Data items

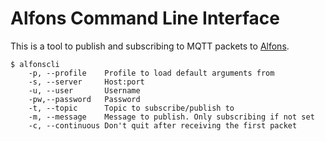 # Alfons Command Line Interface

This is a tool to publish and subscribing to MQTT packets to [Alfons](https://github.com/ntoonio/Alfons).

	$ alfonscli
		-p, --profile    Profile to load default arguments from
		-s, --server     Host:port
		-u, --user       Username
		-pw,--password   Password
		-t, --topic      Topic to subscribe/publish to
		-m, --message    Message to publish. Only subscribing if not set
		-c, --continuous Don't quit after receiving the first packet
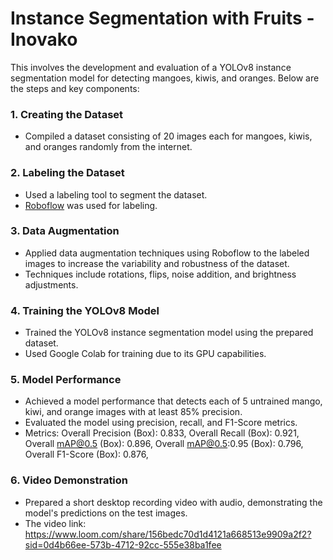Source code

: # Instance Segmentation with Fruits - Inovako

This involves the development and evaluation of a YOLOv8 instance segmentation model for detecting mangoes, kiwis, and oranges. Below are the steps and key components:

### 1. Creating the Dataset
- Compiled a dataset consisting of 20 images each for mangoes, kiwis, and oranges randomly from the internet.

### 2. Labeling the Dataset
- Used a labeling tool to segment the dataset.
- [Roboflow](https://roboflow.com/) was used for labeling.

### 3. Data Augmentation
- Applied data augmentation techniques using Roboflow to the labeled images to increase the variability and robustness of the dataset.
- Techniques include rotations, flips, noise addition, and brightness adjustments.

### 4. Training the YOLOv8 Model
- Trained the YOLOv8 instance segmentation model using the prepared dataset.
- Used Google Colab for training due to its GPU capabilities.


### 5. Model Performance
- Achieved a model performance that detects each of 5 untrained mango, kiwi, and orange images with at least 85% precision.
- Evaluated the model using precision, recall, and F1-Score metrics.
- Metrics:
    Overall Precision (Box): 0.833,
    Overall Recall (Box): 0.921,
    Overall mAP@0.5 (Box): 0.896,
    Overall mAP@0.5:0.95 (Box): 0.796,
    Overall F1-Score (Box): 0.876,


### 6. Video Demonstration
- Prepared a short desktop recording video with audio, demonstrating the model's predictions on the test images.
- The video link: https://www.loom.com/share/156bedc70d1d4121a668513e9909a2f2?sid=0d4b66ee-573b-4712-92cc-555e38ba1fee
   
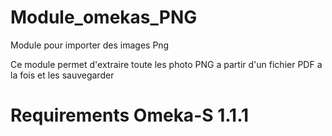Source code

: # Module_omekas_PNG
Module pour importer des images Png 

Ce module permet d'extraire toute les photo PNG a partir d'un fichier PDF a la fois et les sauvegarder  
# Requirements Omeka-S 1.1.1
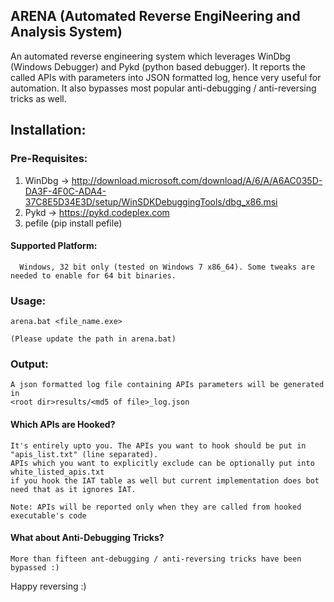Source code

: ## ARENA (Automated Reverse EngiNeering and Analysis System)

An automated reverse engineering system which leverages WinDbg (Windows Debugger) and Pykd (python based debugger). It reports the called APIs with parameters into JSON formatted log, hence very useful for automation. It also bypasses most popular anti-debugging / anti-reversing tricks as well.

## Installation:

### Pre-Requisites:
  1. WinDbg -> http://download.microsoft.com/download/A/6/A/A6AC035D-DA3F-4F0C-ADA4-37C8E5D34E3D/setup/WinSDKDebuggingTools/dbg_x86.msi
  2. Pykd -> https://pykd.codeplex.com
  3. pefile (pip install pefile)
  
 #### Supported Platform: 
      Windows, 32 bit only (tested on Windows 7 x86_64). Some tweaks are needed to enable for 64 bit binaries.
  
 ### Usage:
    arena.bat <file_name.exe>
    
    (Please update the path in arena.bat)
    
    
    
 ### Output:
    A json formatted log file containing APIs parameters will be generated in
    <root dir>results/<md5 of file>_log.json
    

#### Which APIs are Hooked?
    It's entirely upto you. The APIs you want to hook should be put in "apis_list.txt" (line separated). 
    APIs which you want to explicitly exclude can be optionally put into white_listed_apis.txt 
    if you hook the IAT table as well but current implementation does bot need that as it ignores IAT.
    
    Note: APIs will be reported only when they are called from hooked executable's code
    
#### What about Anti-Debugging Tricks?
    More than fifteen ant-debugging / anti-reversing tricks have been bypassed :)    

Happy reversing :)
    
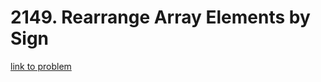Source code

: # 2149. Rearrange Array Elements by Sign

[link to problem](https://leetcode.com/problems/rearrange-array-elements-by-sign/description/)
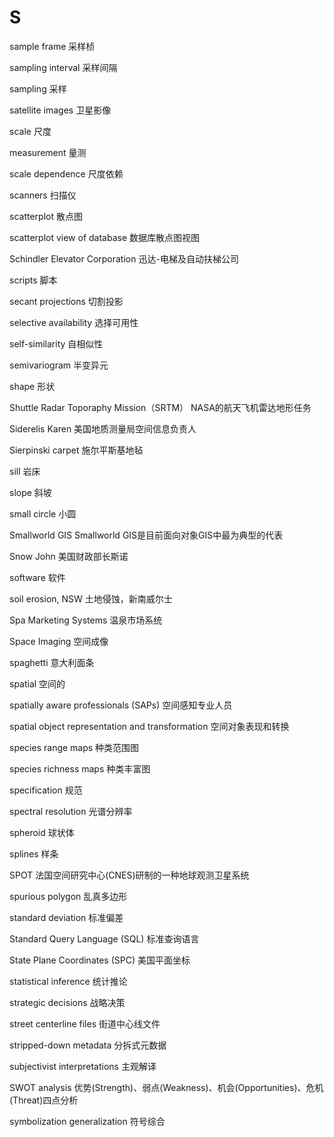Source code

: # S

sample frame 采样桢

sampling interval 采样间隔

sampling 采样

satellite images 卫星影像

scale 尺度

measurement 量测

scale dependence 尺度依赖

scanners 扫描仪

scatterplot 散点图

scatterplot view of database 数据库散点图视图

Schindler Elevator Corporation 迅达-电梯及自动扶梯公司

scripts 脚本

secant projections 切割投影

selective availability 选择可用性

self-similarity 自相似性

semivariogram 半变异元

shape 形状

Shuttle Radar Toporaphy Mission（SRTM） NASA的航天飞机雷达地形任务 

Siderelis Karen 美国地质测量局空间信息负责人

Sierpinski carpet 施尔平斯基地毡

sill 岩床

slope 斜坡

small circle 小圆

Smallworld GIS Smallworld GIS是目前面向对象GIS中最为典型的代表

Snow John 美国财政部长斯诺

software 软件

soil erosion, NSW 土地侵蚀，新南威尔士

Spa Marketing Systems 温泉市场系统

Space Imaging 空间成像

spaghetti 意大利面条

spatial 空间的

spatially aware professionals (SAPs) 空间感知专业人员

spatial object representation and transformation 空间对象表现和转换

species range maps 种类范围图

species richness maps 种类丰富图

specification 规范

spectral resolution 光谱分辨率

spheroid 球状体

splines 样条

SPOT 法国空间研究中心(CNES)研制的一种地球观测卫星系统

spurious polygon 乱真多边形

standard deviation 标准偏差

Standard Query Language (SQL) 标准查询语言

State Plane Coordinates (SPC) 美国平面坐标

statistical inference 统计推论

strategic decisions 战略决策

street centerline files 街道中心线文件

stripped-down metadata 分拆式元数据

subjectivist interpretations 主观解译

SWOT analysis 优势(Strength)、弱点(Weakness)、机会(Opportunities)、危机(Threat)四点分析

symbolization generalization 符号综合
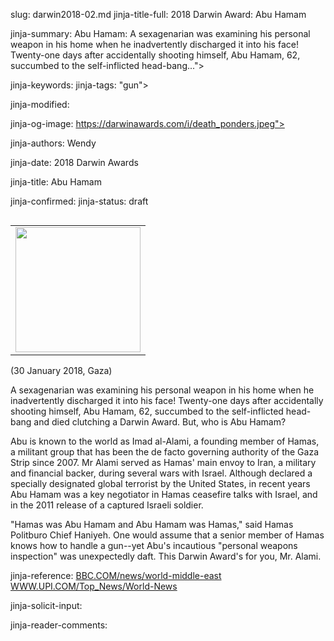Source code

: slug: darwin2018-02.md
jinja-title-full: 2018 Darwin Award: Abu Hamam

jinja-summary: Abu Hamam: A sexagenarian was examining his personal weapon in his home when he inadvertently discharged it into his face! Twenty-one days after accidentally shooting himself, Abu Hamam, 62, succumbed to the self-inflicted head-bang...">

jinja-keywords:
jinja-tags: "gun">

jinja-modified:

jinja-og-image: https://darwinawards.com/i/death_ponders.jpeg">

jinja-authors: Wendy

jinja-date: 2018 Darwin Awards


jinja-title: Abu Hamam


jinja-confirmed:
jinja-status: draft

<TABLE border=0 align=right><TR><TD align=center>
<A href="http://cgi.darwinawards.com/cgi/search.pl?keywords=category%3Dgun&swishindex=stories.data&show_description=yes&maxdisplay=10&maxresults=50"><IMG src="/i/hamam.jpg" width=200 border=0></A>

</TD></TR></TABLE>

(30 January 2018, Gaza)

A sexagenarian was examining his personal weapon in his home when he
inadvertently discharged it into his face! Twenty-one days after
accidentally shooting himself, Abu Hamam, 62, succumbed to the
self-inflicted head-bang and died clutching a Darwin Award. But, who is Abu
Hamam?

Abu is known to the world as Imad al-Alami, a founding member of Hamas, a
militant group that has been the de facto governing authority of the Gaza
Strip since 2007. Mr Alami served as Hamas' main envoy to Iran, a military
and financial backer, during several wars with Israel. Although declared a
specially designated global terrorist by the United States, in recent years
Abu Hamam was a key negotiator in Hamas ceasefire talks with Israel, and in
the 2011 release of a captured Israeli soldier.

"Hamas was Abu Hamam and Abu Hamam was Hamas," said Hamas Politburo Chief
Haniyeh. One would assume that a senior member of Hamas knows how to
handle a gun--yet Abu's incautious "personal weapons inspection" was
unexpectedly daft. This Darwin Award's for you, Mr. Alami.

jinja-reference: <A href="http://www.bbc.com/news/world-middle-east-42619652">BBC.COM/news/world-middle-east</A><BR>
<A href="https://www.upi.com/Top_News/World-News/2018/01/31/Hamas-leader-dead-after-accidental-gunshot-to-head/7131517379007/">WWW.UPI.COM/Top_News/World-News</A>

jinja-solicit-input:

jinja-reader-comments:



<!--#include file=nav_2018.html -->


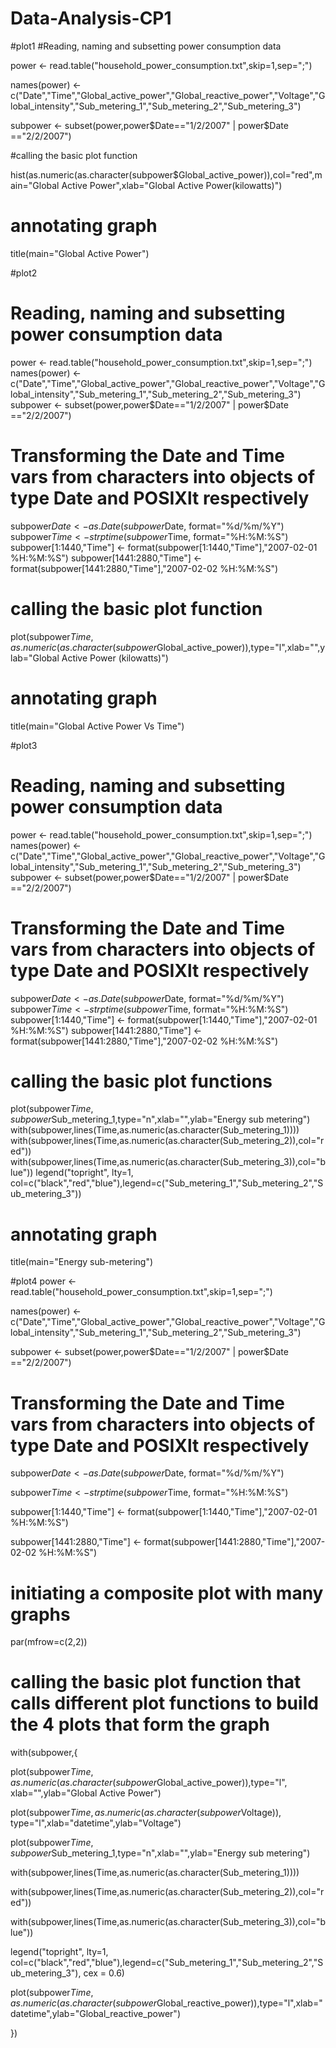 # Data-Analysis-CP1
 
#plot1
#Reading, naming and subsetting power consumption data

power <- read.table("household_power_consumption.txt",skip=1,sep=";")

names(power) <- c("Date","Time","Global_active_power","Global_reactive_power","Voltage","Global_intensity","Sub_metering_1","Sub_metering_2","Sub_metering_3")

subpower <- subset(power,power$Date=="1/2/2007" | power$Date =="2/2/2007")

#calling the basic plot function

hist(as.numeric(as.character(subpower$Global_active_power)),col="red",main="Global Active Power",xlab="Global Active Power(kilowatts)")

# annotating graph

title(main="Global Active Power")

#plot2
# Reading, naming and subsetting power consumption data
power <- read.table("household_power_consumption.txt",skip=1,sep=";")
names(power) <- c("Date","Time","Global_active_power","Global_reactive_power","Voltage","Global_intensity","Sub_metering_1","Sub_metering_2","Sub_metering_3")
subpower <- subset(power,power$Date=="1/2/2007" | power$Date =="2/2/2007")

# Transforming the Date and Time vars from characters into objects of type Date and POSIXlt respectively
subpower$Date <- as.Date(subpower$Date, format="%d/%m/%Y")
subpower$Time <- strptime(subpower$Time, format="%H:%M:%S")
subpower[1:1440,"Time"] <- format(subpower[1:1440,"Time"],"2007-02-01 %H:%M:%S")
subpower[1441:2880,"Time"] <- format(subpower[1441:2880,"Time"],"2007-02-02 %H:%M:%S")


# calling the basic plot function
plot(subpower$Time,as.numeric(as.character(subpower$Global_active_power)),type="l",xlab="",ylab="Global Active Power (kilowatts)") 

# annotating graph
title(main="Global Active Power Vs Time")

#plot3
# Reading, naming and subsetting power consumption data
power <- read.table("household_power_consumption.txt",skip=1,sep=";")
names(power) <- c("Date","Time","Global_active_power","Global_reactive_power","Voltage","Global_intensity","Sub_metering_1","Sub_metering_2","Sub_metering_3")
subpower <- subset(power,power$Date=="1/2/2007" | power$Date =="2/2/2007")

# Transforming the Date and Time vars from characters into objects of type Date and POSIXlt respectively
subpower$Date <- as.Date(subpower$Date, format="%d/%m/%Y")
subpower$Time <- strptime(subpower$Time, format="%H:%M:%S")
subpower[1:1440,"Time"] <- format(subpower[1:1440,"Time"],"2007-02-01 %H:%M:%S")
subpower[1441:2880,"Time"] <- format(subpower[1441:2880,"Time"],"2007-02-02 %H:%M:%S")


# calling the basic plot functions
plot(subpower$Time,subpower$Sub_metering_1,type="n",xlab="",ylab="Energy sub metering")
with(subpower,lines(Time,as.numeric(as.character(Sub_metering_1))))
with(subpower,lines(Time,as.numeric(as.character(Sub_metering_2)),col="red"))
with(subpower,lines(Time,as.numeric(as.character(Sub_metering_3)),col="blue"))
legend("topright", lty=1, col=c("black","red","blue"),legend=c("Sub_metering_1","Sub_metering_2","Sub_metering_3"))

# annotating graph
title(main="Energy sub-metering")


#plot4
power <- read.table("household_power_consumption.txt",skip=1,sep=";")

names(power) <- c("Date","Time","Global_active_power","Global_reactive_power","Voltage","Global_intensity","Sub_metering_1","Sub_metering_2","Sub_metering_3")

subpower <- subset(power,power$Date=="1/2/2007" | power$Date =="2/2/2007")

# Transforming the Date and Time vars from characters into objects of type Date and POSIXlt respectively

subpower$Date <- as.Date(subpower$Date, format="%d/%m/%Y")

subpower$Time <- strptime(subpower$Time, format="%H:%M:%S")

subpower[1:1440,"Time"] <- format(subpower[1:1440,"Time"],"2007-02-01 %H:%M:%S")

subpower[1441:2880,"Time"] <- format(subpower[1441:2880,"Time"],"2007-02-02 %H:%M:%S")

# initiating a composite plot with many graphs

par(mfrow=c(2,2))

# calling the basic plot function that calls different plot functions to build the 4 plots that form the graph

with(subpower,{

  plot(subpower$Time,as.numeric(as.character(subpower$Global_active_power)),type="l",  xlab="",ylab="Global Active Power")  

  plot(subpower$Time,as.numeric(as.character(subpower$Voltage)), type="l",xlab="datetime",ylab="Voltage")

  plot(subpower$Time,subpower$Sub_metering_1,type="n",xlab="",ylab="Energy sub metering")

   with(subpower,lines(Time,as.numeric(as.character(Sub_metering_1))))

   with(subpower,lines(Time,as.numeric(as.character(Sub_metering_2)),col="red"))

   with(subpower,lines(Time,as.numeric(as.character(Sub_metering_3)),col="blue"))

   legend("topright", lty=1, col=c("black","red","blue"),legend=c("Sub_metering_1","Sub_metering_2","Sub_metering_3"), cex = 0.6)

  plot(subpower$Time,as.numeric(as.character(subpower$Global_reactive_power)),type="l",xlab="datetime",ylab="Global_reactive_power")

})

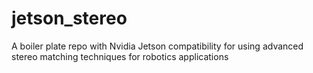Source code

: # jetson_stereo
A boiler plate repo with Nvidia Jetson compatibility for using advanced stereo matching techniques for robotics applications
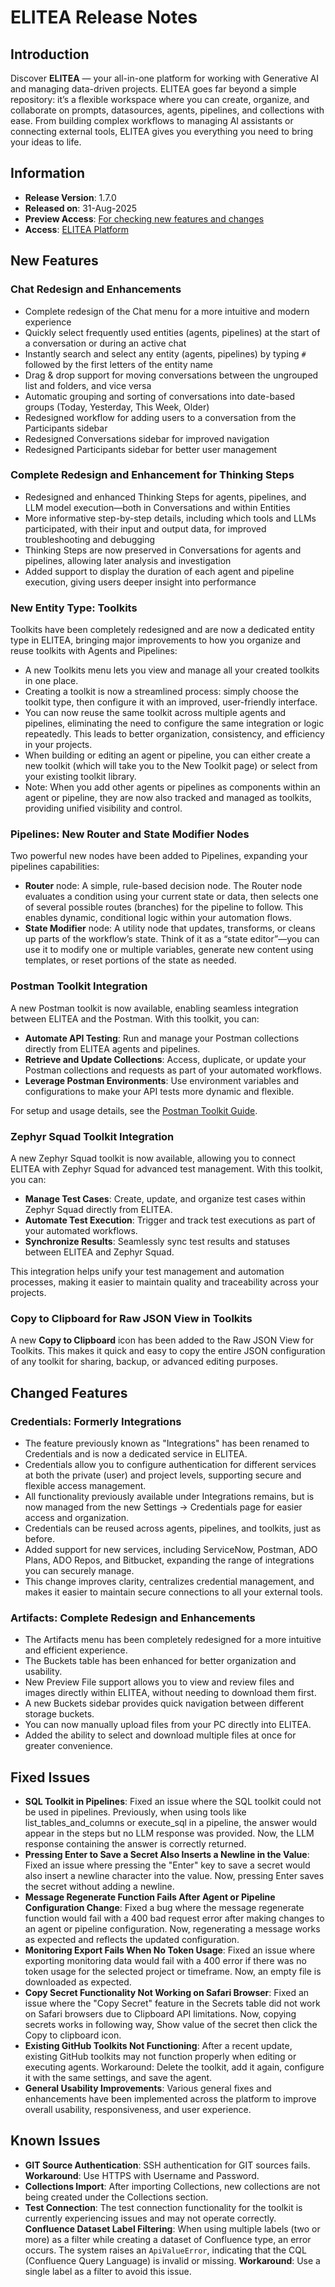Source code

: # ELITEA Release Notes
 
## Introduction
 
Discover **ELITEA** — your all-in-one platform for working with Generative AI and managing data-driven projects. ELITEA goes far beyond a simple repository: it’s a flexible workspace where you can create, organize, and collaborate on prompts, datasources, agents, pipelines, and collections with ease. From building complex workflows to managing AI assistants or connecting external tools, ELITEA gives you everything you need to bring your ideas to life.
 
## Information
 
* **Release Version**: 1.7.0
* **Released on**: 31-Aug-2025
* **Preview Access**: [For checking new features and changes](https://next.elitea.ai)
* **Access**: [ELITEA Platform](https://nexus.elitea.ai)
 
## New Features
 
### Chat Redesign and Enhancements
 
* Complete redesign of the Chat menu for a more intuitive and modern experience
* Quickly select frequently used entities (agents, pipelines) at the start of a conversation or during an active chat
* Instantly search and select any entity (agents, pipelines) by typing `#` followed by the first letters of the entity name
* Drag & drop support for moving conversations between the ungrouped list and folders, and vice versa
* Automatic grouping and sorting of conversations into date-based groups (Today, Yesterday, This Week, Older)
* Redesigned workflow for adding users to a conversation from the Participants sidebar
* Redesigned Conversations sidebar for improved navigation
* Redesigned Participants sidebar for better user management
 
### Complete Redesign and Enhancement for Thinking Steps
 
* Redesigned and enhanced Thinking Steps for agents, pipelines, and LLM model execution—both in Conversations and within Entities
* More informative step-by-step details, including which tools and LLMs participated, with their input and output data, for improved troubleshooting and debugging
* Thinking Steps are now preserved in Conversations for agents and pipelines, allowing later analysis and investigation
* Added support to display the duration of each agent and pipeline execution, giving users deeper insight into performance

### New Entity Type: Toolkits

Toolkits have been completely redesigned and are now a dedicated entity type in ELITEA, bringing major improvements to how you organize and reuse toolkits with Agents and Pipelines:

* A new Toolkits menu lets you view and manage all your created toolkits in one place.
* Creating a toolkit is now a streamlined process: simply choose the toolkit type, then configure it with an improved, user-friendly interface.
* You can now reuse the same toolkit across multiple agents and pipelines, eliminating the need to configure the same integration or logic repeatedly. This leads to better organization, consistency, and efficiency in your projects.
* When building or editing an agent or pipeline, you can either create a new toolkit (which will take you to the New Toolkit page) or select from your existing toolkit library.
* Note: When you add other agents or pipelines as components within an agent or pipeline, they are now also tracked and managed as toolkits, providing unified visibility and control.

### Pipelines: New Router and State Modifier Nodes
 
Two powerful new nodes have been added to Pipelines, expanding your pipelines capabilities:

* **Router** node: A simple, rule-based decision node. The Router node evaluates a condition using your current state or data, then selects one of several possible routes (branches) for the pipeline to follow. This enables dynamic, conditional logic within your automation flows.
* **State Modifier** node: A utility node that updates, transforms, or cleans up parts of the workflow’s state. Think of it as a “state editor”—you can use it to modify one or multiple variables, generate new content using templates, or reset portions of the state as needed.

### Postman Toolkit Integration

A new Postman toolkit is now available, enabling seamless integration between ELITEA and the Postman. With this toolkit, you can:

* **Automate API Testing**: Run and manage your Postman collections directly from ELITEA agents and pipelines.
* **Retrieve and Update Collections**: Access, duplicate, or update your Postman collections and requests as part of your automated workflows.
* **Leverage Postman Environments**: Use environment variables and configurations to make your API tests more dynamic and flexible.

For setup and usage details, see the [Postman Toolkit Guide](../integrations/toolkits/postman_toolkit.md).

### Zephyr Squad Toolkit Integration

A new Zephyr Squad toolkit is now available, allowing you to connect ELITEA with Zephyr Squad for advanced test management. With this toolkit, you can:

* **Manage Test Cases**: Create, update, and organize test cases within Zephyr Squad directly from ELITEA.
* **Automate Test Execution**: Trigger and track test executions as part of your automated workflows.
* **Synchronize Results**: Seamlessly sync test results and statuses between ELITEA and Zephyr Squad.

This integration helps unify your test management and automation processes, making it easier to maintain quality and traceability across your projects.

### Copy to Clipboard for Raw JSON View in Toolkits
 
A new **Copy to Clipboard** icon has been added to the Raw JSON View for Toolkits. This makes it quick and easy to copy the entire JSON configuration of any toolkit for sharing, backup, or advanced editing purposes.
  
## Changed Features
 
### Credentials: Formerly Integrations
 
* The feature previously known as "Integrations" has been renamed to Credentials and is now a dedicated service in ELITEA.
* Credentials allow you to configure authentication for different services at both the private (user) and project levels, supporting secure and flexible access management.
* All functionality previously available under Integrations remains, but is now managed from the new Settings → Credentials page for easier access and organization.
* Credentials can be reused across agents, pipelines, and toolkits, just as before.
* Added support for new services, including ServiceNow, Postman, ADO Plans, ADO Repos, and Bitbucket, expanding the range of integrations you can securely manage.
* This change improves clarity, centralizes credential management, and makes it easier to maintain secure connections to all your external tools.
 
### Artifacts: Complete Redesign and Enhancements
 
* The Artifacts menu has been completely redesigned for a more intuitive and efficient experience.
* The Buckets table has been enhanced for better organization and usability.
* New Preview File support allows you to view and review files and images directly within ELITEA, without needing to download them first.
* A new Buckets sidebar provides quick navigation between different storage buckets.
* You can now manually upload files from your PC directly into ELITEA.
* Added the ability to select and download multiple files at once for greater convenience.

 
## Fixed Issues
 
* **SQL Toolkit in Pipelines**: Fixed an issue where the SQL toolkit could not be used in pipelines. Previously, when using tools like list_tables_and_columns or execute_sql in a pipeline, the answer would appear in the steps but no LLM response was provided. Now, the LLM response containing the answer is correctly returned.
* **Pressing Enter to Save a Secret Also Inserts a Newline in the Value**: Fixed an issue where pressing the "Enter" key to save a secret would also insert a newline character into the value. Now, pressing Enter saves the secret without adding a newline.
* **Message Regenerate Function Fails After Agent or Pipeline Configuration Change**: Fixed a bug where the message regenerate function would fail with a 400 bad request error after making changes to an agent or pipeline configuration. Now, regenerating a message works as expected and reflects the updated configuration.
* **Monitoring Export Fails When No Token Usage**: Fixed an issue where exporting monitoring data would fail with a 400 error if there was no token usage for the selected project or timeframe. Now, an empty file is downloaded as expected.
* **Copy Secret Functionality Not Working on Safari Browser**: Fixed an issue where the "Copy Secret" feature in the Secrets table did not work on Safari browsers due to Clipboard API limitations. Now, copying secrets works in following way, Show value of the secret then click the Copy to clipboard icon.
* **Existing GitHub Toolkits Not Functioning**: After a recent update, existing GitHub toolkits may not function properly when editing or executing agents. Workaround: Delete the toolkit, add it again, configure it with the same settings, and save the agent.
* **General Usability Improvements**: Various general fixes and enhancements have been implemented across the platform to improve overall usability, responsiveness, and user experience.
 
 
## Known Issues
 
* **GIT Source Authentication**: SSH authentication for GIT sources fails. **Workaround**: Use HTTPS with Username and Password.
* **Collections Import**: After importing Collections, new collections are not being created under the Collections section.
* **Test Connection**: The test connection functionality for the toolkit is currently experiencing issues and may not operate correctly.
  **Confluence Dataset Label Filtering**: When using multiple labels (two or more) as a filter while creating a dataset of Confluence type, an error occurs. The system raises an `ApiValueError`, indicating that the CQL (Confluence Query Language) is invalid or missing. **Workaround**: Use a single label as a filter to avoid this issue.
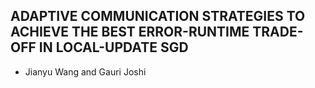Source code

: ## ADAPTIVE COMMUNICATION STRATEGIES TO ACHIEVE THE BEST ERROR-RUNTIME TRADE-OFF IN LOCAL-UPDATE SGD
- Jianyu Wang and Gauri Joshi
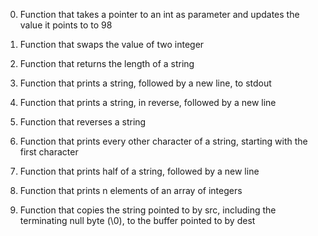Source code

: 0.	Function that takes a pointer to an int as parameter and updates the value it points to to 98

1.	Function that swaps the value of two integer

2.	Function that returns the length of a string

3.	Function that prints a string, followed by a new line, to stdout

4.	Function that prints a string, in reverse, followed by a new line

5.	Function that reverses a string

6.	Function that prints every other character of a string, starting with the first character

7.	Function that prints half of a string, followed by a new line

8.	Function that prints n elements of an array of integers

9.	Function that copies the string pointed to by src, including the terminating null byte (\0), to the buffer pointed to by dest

### EXERCISE OBJECTIVE
Every line in the data that holds the string "reversing" should be copied.

### ANSWER AREA
An automated reverse engineering system which leverages WinDbg (Windows Debugger) and Pykd (python based debugger). It reports the called APIs with parameters into JSON formatted log, hence very useful for automation. It also bypasses most popular anti-debugging / anti-reversing tricks as well.
    More than fifteen ant-debugging / anti-reversing tricks have been bypassed :)    
Happy reversing :)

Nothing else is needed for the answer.